[Opening Data provided section]
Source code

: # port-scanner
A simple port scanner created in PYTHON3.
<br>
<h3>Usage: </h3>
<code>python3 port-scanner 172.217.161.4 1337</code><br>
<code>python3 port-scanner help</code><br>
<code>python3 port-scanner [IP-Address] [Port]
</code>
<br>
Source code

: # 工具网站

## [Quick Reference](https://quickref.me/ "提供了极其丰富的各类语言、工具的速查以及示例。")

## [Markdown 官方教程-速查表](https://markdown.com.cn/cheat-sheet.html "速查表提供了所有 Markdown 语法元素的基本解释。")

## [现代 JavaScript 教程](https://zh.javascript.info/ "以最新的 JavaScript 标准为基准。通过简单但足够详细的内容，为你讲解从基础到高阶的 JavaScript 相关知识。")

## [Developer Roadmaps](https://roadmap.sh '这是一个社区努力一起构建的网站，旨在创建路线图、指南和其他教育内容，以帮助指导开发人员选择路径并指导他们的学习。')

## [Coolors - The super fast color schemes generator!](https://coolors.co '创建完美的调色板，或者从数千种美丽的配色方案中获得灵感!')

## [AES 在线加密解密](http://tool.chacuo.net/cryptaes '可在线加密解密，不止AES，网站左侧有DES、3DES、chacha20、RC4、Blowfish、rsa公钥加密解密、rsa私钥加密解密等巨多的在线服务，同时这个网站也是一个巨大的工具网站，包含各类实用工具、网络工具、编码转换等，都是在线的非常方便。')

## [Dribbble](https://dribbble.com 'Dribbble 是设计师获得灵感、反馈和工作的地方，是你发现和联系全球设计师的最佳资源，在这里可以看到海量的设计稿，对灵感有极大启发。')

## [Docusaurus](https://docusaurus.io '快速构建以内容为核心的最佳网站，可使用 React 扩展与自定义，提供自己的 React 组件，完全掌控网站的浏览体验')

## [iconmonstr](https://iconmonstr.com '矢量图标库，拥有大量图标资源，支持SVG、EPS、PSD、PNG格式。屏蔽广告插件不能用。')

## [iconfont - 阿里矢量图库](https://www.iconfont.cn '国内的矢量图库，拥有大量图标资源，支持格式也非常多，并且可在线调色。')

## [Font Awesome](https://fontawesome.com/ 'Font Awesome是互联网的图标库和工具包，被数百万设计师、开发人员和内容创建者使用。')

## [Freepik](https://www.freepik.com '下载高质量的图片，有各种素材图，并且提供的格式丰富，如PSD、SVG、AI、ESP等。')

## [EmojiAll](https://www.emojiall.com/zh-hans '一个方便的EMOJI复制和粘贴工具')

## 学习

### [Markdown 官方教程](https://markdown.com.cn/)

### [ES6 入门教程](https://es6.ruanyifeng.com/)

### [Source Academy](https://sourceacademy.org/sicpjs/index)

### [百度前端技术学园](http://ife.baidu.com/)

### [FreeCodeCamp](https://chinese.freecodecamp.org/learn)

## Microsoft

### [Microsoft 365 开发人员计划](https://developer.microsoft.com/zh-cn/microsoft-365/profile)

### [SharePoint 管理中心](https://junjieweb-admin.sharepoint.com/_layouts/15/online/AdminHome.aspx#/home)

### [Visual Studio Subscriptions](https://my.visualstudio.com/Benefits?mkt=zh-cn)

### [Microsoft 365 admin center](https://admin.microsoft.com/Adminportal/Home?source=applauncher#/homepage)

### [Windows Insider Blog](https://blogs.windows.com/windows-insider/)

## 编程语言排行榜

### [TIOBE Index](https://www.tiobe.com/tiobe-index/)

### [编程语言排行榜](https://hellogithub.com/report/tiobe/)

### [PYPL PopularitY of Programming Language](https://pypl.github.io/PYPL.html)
[Closing Data provided section]
## Instructions to follow
Transcribe every line of the data, exactly as it stands.

## Output of the exercise
Source code

: # port-scanner
A simple port scanner created in PYTHON3.
<br>
<h3>Usage: </h3>
<code>python3 port-scanner 172.217.161.4 1337</code><br>
<code>python3 port-scanner help</code><br>
<code>python3 port-scanner [IP-Address] [Port]
</code>
<br>
Source code

: # 工具网站

## [Quick Reference](https://quickref.me/ "提供了极其丰富的各类语言、工具的速查以及示例。")

## [Markdown 官方教程-速查表](https://markdown.com.cn/cheat-sheet.html "速查表提供了所有 Markdown 语法元素的基本解释。")

## [现代 JavaScript 教程](https://zh.javascript.info/ "以最新的 JavaScript 标准为基准。通过简单但足够详细的内容，为你讲解从基础到高阶的 JavaScript 相关知识。")

## [Developer Roadmaps](https://roadmap.sh '这是一个社区努力一起构建的网站，旨在创建路线图、指南和其他教育内容，以帮助指导开发人员选择路径并指导他们的学习。')

## [Coolors - The super fast color schemes generator!](https://coolors.co '创建完美的调色板，或者从数千种美丽的配色方案中获得灵感!')

## [AES 在线加密解密](http://tool.chacuo.net/cryptaes '可在线加密解密，不止AES，网站左侧有DES、3DES、chacha20、RC4、Blowfish、rsa公钥加密解密、rsa私钥加密解密等巨多的在线服务，同时这个网站也是一个巨大的工具网站，包含各类实用工具、网络工具、编码转换等，都是在线的非常方便。')

## [Dribbble](https://dribbble.com 'Dribbble 是设计师获得灵感、反馈和工作的地方，是你发现和联系全球设计师的最佳资源，在这里可以看到海量的设计稿，对灵感有极大启发。')

## [Docusaurus](https://docusaurus.io '快速构建以内容为核心的最佳网站，可使用 React 扩展与自定义，提供自己的 React 组件，完全掌控网站的浏览体验')

## [iconmonstr](https://iconmonstr.com '矢量图标库，拥有大量图标资源，支持SVG、EPS、PSD、PNG格式。屏蔽广告插件不能用。')

## [iconfont - 阿里矢量图库](https://www.iconfont.cn '国内的矢量图库，拥有大量图标资源，支持格式也非常多，并且可在线调色。')

## [Font Awesome](https://fontawesome.com/ 'Font Awesome是互联网的图标库和工具包，被数百万设计师、开发人员和内容创建者使用。')

## [Freepik](https://www.freepik.com '下载高质量的图片，有各种素材图，并且提供的格式丰富，如PSD、SVG、AI、ESP等。')

## [EmojiAll](https://www.emojiall.com/zh-hans '一个方便的EMOJI复制和粘贴工具')

## 学习

### [Markdown 官方教程](https://markdown.com.cn/)

### [ES6 入门教程](https://es6.ruanyifeng.com/)

### [Source Academy](https://sourceacademy.org/sicpjs/index)

### [百度前端技术学园](http://ife.baidu.com/)

### [FreeCodeCamp](https://chinese.freecodecamp.org/learn)

## Microsoft

### [Microsoft 365 开发人员计划](https://developer.microsoft.com/zh-cn/microsoft-365/profile)

### [SharePoint 管理中心](https://junjieweb-admin.sharepoint.com/_layouts/15/online/AdminHome.aspx#/home)

### [Visual Studio Subscriptions](https://my.visualstudio.com/Benefits?mkt=zh-cn)

### [Microsoft 365 admin center](https://admin.microsoft.com/Adminportal/Home?source=applauncher#/homepage)

### [Windows Insider Blog](https://blogs.windows.com/windows-insider/)

## 编程语言排行榜

### [TIOBE Index](https://www.tiobe.com/tiobe-index/)

### [编程语言排行榜](https://hellogithub.com/report/tiobe/)

### [PYPL PopularitY of Programming Language](https://pypl.github.io/PYPL.html)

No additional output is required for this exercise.